Latent Space: The AI Engineer Podcast•December 18, 2025

SAM 3: The Eyes for AI — Nikhila & Pengchuan (Meta Superintelligence), ft. Joseph Nelson (Roboflow)

Meta researchers unveil SAM 3, a groundbreaking computer vision model that can detect, segment, and track objects across images and videos using natural language prompts, significantly advancing visual understanding with a unified architecture capable of handling multiple tasks with unprecedented accuracy and speed.

AI & Machine Learning

0:00/0:00

Timestamps are as accurate as they can be but may be slightly off. We encourage you to listen to the full context.

0:00/0:00

Podcast Summary

In this comprehensive episode, the Meta AI team reveals SAM 3, their groundbreaking unified model for concept-prompted segmentation, detection, and tracking across both images and videos. (01:22) Unlike previous SAM versions, SAM 3 enables users to find all instances of objects using natural language prompts like "yellow school bus" or "watering can," eliminating the need to manually click on each instance. The model achieves remarkable real-time performance - 30ms per image with 100 detected objects on H200 GPUs, and scales to real-time video processing through parallel inference across multiple GPUs. (10:00) The episode covers the revolutionary data engine that reduced annotation time from 2 minutes to 25 seconds per image using AI verifiers, the new SACO benchmark with 200,000+ unique concepts, and how SAM 3 integrates with multimodal LLMs to solve complex visual reasoning tasks.

Core Themes: The episode focuses on concept-based segmentation, automated data annotation pipelines, real-time AI performance, and the convergence of computer vision with large language models for enhanced visual understanding.

Speakers

Nikhila Ravi

Lead researcher at Meta's FAIR team and head of the Segment Anything Model (SAM) project for nearly four years. She has been at Meta for eight and a half years, witnessing the evolution of computer vision firsthand, and has overseen the development of SAM 1, SAM 2, and now SAM 3 across this transformative period in AI.

Pengchuan Zhang

Computer vision researcher at Meta's SAM team with nine years of experience in the field since 2017. He previously worked at Microsoft Research for five years and Meta Reality Labs on egocentric foundation models before joining the SAM team in 2023, contributing significantly to achieving human-level performance in detection, segmentation, and tracking.

Joseph Nelson

Co-founder and CEO of Roboflow, a platform focused on making computer vision accessible to millions of developers and Fortune 100 companies. Under his leadership, Roboflow has become one of the largest hosted instances of SAM models, facilitating over 106 million smart polygon creations and saving an estimated 130+ years of human labeling time across diverse applications from cancer research to autonomous vehicles.

Key Takeaways

Concept Prompts Revolutionize Visual AI Interaction

SAM 3 introduces "concept prompts" - short text phrases like "purple umbrella" or "watering can" that can find all instances of an object category without manual clicking on each instance. (06:00) This represents a fundamental shift from the interactive segmentation approach of previous SAM versions. The model focuses on atomic visual concepts rather than open-ended text input, ensuring reliable performance across diverse scenarios. Users can still refine prompts using visual exemplars like clicks or boxes when the model misses instances, creating a hybrid approach that combines the efficiency of text prompts with the precision of manual correction when needed.
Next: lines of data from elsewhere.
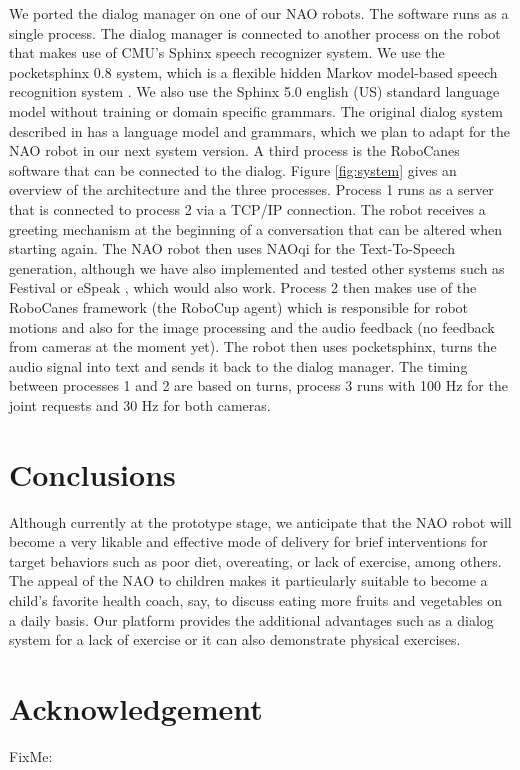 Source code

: \documentclass[letterpaper]{article}
\begin{document}
We ported the dialog manager on one of our NAO robots. The software runs as a single process. The
dialog manager is connected to another process on the robot that makes use of CMU's Sphinx speech
recognizer system. We use the pocketsphinx 0.8 system, which is a flexible hidden Markov model-based
speech recognition system \cite{huggins2006pocketsphinx}. We also use the Sphinx 5.0 english (US)
standard language model without training or domain specific grammars.  The original dialog system described in \cite{YASCLL14} has a language model and grammars, which we plan to  adapt for the NAO robot in our next system version. A third process is the
RoboCanes software that can be connected to the dialog. Figure \ref{fig:system} gives an overview of
the architecture and the three processes. Process 1 runs as a server that is connected to process 2
via a TCP/IP connection. The robot receives a greeting mechanism  at the beginning of a conversation
that can be altered when starting again. The NAO robot then uses NAOqi for the Text-To-Speech
generation, although we have also implemented and tested other systems such as Festival \cite{taylor1998architecture} or eSpeak \cite{eSpeak},
which would also work. Process 2 then makes use of the RoboCanes framework (the RoboCup agent) which
is responsible for robot motions and also for the image processing and the audio feedback (no 
feedback from cameras at the moment yet). The robot then uses pocketsphinx, turns the audio signal
into text and sends it back to the dialog manager. The timing between processes 1 and 2 are based on 
turns, process 3 runs with 100 Hz for the joint requests and 30 Hz for both cameras.

\section*{Conclusions} 

Although currently at the prototype stage, we anticipate that the NAO robot will become a very 
likable and effective mode of delivery for brief interventions for target behaviors such as poor 
diet, overeating, or lack of exercise, among others.  The appeal of the NAO to children 
\cite{belpaeme2012multimodal} makes it particularly suitable to become a child's favorite health 
coach, say, to discuss eating more fruits and vegetables on a daily basis. Our platform 
provides the additional advantages such as a dialog system for a lack of exercise or  it can 
also demonstrate physical exercises.


\section*{Acknowledgement}
{\color{red}
FixMe:
}

       
   
\end{document}
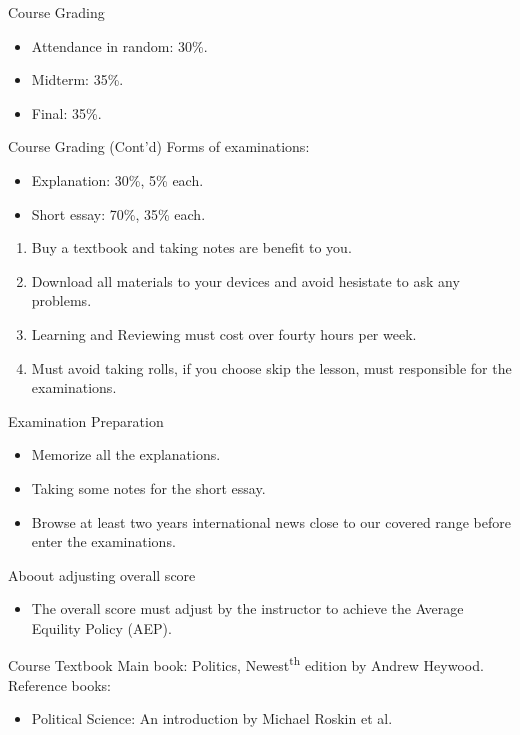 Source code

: \documentclass{beamer}
\begin{document}
\begin{frame}{Course Grading}
\begin{itemize}
\item Attendance in random: 30\%.
\item Midterm: 35\%.
\item Final: 35\%.
\end{itemize}
\end{frame}
\begin{frame}{Course Grading (Cont'd)}
Forms of examinations:
\begin{itemize}
\item Explanation: 30\%, 5\% each.
\item Short essay: 70\%, 35\% each.
\end{itemize}
\begin{enumerate}
\item Buy a textbook and taking notes are benefit to you.
\item Download all materials to your devices and avoid hesistate to ask any problems.
\item Learning and Reviewing must cost over fourty hours per week.
\item Must avoid taking rolls, if you choose skip the lesson, must responsible for the examinations.
\end{enumerate}
\end{frame}
\begin{frame}{Examination Preparation}
\begin{itemize}
\item Memorize all the explanations.
\item Taking some notes for the short essay.
\item Browse at least two years international news close to our covered range before enter the examinations.
\end{itemize}
\begin{block}{Aboout adjusting overall score}
\begin{itemize}
\item The overall score must adjust by the instructor to achieve the Average Equility Policy (AEP).
\end{itemize}
\end{block}
\end{frame}
\begin{frame}{Course Textbook}
Main book: Politics, Newest\textsuperscript{th} edition by Andrew Heywood. \\
Reference books:
\begin{itemize}
\item Political Science: An introduction by Michael Roskin et al.
\end{itemize}
\end{frame}
\end{document}
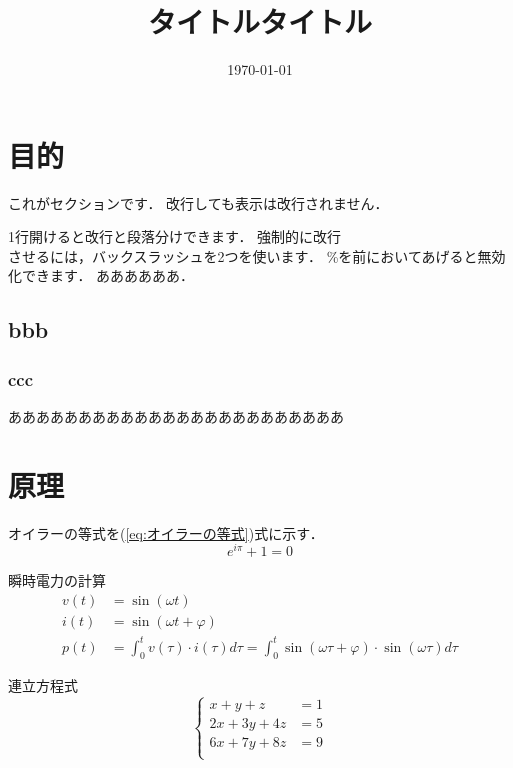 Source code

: \documentclass[uplatex,a4paper,11pt]{jsarticle} %
\title{タイトルタイトル}
\date{\today}
\numberwithin{equation}{section}     %
\begin{document}

\section{目的}
これがセクションです．
改行しても表示は改行されません．

1行開けると改行と段落分けできます．
強制的に改行\\させるには，バックスラッシュを2つを使います．
\%を前においてあげると無効化できます．      %
ああああああ．


\subsection{bbb}
\subsubsection{ccc}

ああああああああああああああああああああああああ

\section{原理}

オイラーの等式を(\ref{eq:オイラーの等式})式に示す．
\begin{equation}
    e^{i \pi} + 1 = 0   \label{eq:オイラーの等式}
\end{equation}

瞬時電力の計算
\begin{align}
    v(t) &= \sin\left(\omega t\right) \\
    i(t) &= \sin\left(\omega t + \varphi\right) \\
    p(t) &= \int_{0}^{t} v\left(\tau\right) \cdot i\left(\tau\right) d\tau 
            = \int_{0}^{t} \sin\left(\omega \tau + \varphi\right) \cdot \sin\left(\omega \tau \right) d\tau
\end{align}

連立方程式
\begin{equation}
    \left\{ 
    \begin{aligned}
        x + y + z &= 1 \\
        2x + 3y + 4z &= 5 \\
        6x + 7y + 8z &= 9 \\
    \end{aligned}
    \right.
\end{equation}
\end{document}
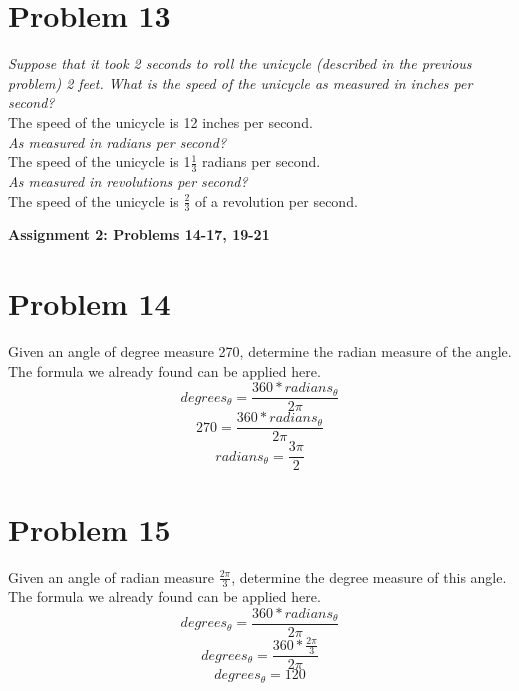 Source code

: \documentclass[11pt]{article} %
\newcommand\tab[1][1cm]{\hspace*{#1}}
\begin{document}
\section{Problem 13}
\textit{Suppose that it took 2 seconds to roll the unicycle (described in the previous problem) 2 feet. What is the speed of the unicycle as measured in inches per second?}\\
\tab The speed of the unicycle is 12 inches per second. 
\\ \textit{As measured in radians per second?}\\
\tab The speed of the unicycle is 1$\frac{1}{3}$ radians per second.
\\ \textit{As measured in revolutions per second?}
\\
\tab The speed of the unicycle is $\frac{2}{3}$ of a revolution per second.

\textbf{Assignment 2: Problems 14-17, 19-21}
\\
\section{Problem 14}
Given an angle of degree measure 270, determine the radian measure of the angle.
\tab The formula we already found can be applied here. 
\begin{displaymath} degrees_\theta = \frac{360*radians_\theta}{2\pi} \end{displaymath} 
\begin{displaymath} 270 = \frac{360*radians_\theta}{2\pi} \end{displaymath} 
\begin{displaymath} radians_\theta = \frac{3\pi}{2} \end{displaymath} 

\section{Problem 15} 
Given an angle of radian measure $\frac{2\pi}{3}$, determine the degree measure of this angle.
\tab The formula we already found can be applied here. 
\begin{displaymath} degrees_\theta = \frac{360*radians_\theta}{2\pi} \end{displaymath} 
\begin{displaymath} degrees_\theta = \frac{360*\frac{2\pi}{3}}{2\pi} \end{displaymath} 
\begin{displaymath} degrees_\theta = 120  \end{displaymath} 
\end{document}
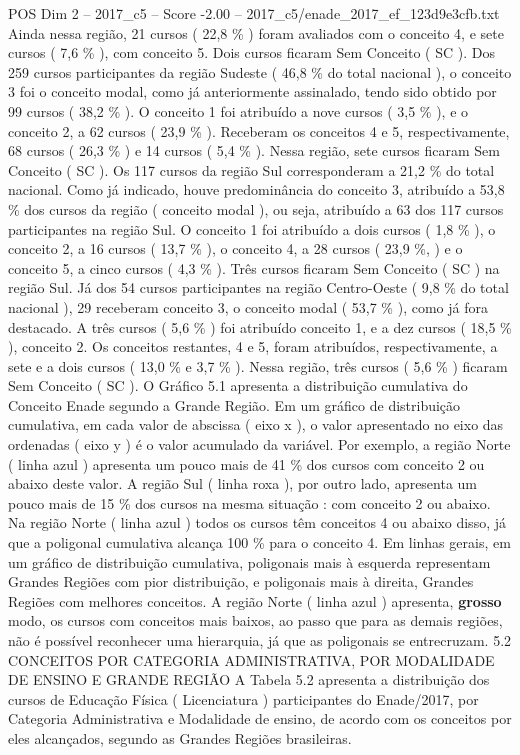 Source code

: \begin{textsample}{POS Dim 2 – 2017\_c5 – Score -2.00 – 2017\_c5/enade\_2017\_ef\_123d9e3cfb.txt}
Ainda nessa região, 21 cursos ( 22,8 \% ) foram avaliados com o conceito 4, e sete cursos ( 7,6 \% ), com conceito 5.
Dois cursos ficaram Sem Conceito ( SC ).
Dos 259 cursos participantes da região Sudeste ( 46,8 \% do total nacional ), o conceito 3 foi o conceito modal, como já anteriormente assinalado, tendo sido obtido por 99 cursos ( 38,2 \% ).
O conceito 1 foi atribuído a nove cursos ( 3,5 \% ), e o conceito 2, a 62 cursos ( 23,9 \% ).
Receberam os conceitos 4 e 5, respectivamente, 68 cursos ( 26,3 \% ) e 14 cursos ( 5,4 \% ).
Nessa região, sete cursos ficaram Sem Conceito ( SC ).
Os 117 cursos da região Sul corresponderam a 21,2 \% do total nacional.
Como já indicado, houve predominância do conceito 3, atribuído a 53,8 \% dos cursos da região ( conceito modal ), ou seja, atribuído a 63 dos 117 cursos participantes na região Sul.
O conceito 1 foi atribuído a dois cursos ( 1,8 \% ), o conceito 2, a 16 cursos ( 13,7 \% ), o conceito 4, a 28 cursos ( 23,9 \%, ) e o conceito 5, a cinco cursos ( 4,3 \% ).
Três cursos ficaram Sem Conceito ( SC ) na região Sul.
Já dos 54 cursos participantes na região Centro-Oeste ( 9,8 \% do total nacional ), 29 receberam conceito 3, o conceito modal ( 53,7 \% ), como já fora destacado.
A três cursos ( 5,6 \% ) foi atribuído conceito 1, e a dez cursos ( 18,5 \% ), conceito 2.
Os conceitos restantes, 4 e 5, foram atribuídos, respectivamente, a sete e a dois cursos ( 13,0 \% e 3,7 \% ).
Nessa região, três cursos ( 5,6 \% ) ficaram Sem Conceito ( SC ).
O Gráfico 5.1 apresenta a distribuição cumulativa do Conceito Enade segundo a Grande Região.
Em um gráfico de distribuição cumulativa, em cada valor de abscissa ( eixo x ), o valor apresentado no eixo das ordenadas ( eixo y ) é o valor acumulado da variável.
Por exemplo, a região Norte ( linha azul ) apresenta um pouco mais de 41 \% dos cursos com conceito 2 ou abaixo deste valor.
A região Sul ( linha roxa ), por outro lado, apresenta um pouco mais de 15 \% dos cursos na mesma situação : com conceito 2 ou abaixo.
Na região Norte ( linha azul ) todos os cursos têm conceitos 4 ou abaixo disso, já que a poligonal cumulativa alcança 100 \% para o conceito 4.
Em linhas gerais, em um gráfico de distribuição cumulativa, poligonais mais à esquerda representam Grandes Regiões com pior distribuição, e poligonais mais à direita, Grandes Regiões com melhores conceitos.
A região Norte ( linha azul ) apresenta, \textbf{grosso} modo, os cursos com conceitos mais baixos, ao passo que para as demais regiões, não é possível reconhecer uma hierarquia, já que as poligonais se entrecruzam. 5.2 CONCEITOS POR CATEGORIA ADMINISTRATIVA, POR MODALIDADE DE ENSINO E GRANDE REGIÃO A Tabela 5.2 apresenta a distribuição dos cursos de Educação Física ( Licenciatura ) participantes do Enade/2017, por Categoria Administrativa e Modalidade de ensino, de acordo com os conceitos por eles alcançados, segundo as Grandes Regiões brasileiras.

\end{textsample}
Real-Time Performance Through Architectural Innovation

SAM 3 achieves unprecedented speed with 30ms inference time per image handling 100 detected objects on H200 GPUs. (09:20) For video processing, the system scales linearly with parallel inference: 10 objects on 2×H200, 28 on 4×H200, and 64 on 8×H200 GPUs. The key architectural innovation separates detection and tracking components - the detector remains identity-agnostic to find all instances of a concept, while the tracker maintains unique identities for each object across video frames. This decoupling resolves the fundamental conflict between needing consistent representations for detection versus unique representations for tracking.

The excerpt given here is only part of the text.